Mondros Ateşkesinin ardından Osmanlı ile İtilaf Devletleri arasından imzalanacak barış anlaşması için düzenlenen Paris Barış Konferansı'ndan millet için olumsuz bir karar çıkması halinde milli iradeye başvurulacağı kararının Meclis-i Mebusan'da alınmasını talep eden ARMH Cemiyeti İstanbul’a mebus olarak gidecek üyelerine, İtilaf devletlerinin ateşkes kurallarını bozarak millet haklarını zedeleyici işler yapabilecekleri, bunlara karşı durulması ihtimalinde meclisin dağıtılabileceği, mebusların tutuklanabileceği ve sürgüne gönderilebileceği konularında uyarılar da yapmıştır.[2]
Seçime birçok siyasi parti katılmıştır ki bunlardan bilisi Türkiye İşçi ve Çiftçi Sosyalist Fırkasıdır (TİÇSF). Bu firka rehberliğinde ve bir kısım sendikaların da eşliğinde işçi ve amelelerin Şehzadebaşı’nda iki bin kişilik bir miting düzenlemiştir. Mitingde halihazırdaki iki dereceli seçim sisteminin düzenlendiği kanunun yerine; doğrudan, eşit ve gizli oy ilkelerinin benimsendiği yeni bir kanun talep edilmiş. İstanbul’da ‘proletarya’nm üç mebus çıkarması için çalışılacağı ifade edilmiştir.[2]

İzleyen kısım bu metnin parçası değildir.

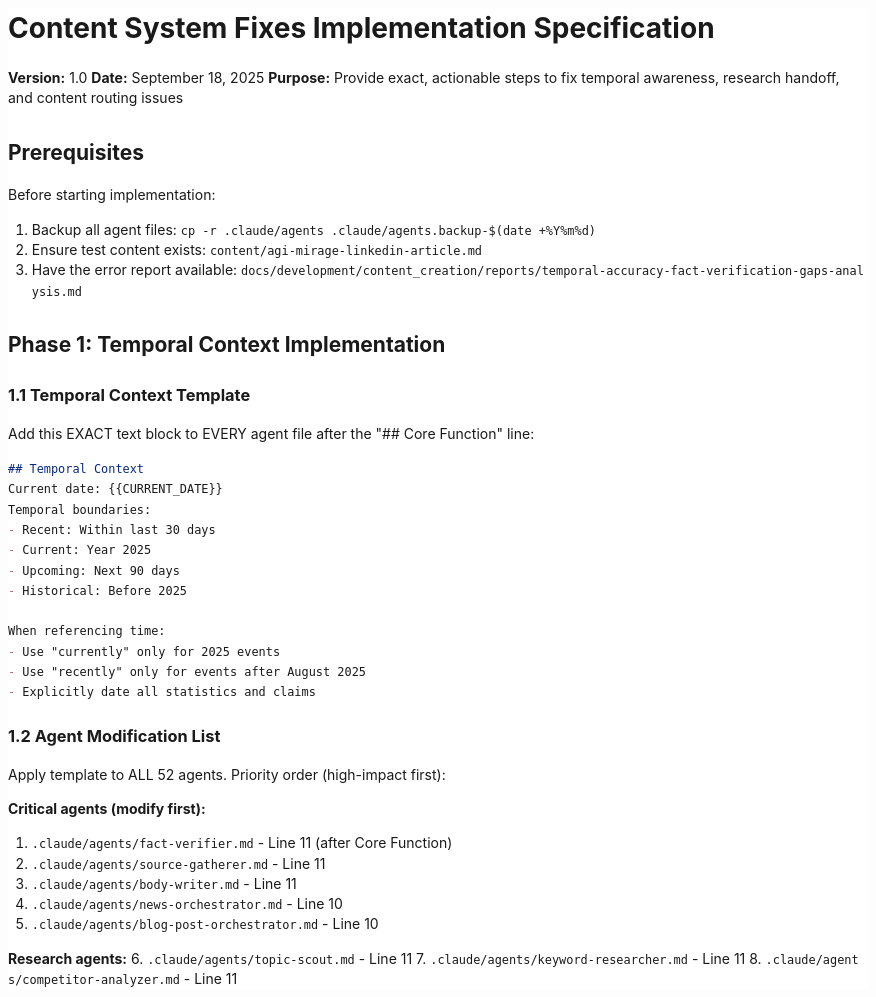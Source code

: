 # Content System Fixes Implementation Specification

**Version:** 1.0
**Date:** September 18, 2025
**Purpose:** Provide exact, actionable steps to fix temporal awareness, research handoff, and content routing issues

## Prerequisites

Before starting implementation:
1. Backup all agent files: `cp -r .claude/agents .claude/agents.backup-$(date +%Y%m%d)`
2. Ensure test content exists: `content/agi-mirage-linkedin-article.md`
3. Have the error report available: `docs/development/content_creation/reports/temporal-accuracy-fact-verification-gaps-analysis.md`

## Phase 1: Temporal Context Implementation

### 1.1 Temporal Context Template

Add this EXACT text block to EVERY agent file after the "## Core Function" line:

```markdown
## Temporal Context
Current date: {{CURRENT_DATE}}
Temporal boundaries:
- Recent: Within last 30 days
- Current: Year 2025
- Upcoming: Next 90 days
- Historical: Before 2025

When referencing time:
- Use "currently" only for 2025 events
- Use "recently" only for events after August 2025
- Explicitly date all statistics and claims
```

### 1.2 Agent Modification List

Apply template to ALL 52 agents. Priority order (high-impact first):

**Critical agents (modify first):**
1. `.claude/agents/fact-verifier.md` - Line 11 (after Core Function)
2. `.claude/agents/source-gatherer.md` - Line 11
3. `.claude/agents/body-writer.md` - Line 11
4. `.claude/agents/news-orchestrator.md` - Line 10
5. `.claude/agents/blog-post-orchestrator.md` - Line 10

**Research agents:**
6. `.claude/agents/topic-scout.md` - Line 11
7. `.claude/agents/keyword-researcher.md` - Line 11
8. `.claude/agents/competitor-analyzer.md` - Line 11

Seçimlere kimi kurduğu ittifaklarla kimi de bireysel adaylarla katılan sol ve sosyalist partiler bekledikleri gibi çok sayıda emekçinin meclise gönderilmesini başaramamış, ancak Osmanlı Meclis-i Mebusan'ına bir sosyalist mebus seçilmiştir. İstanbul mebusluğunu kazananlar arasında Zeytinburnu Fabrikası Ustabaşılarından Numan Usta seçimleri kazanmış ve mebus olarak meclis'e katılmıştır.
SEÇİMLERE KATILAN PARTİLER
Sadrazam Dâmad Ferit Paşa liderliğindeki Hürriyet ve İtilaf Fırkası, bütün şubeleri ve peyk cemiyetleri ve fırkayı destekleyen küçük siyasi partilerle birlikte seçime katılmamıştır.
Anadolu ve Rumeli Müdâfaa-i Hukuk Cemiyeti bazı siyasi partilerin adaylarını destekleyerek seçime fiilen katılmıştır. Bu partiler arasında Teceddüt Fırkası, Osmanlı Mesaî Fırkası, Millî Türk Fırkaları bulunmaktadır.[3]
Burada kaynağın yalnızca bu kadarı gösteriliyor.